## PROMPT
Pull each line containing "sigs" out of the data and copy it.

Content starts

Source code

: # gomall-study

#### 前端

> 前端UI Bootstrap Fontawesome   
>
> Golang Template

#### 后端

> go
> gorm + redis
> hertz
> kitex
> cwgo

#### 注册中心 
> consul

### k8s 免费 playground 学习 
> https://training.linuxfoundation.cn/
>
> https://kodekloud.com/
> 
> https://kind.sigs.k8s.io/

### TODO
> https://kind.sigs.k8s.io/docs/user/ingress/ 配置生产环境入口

Content ends

## TASK RESULT
> https://kind.sigs.k8s.io/
> https://kind.sigs.k8s.io/docs/user/ingress/ 配置生产环境入口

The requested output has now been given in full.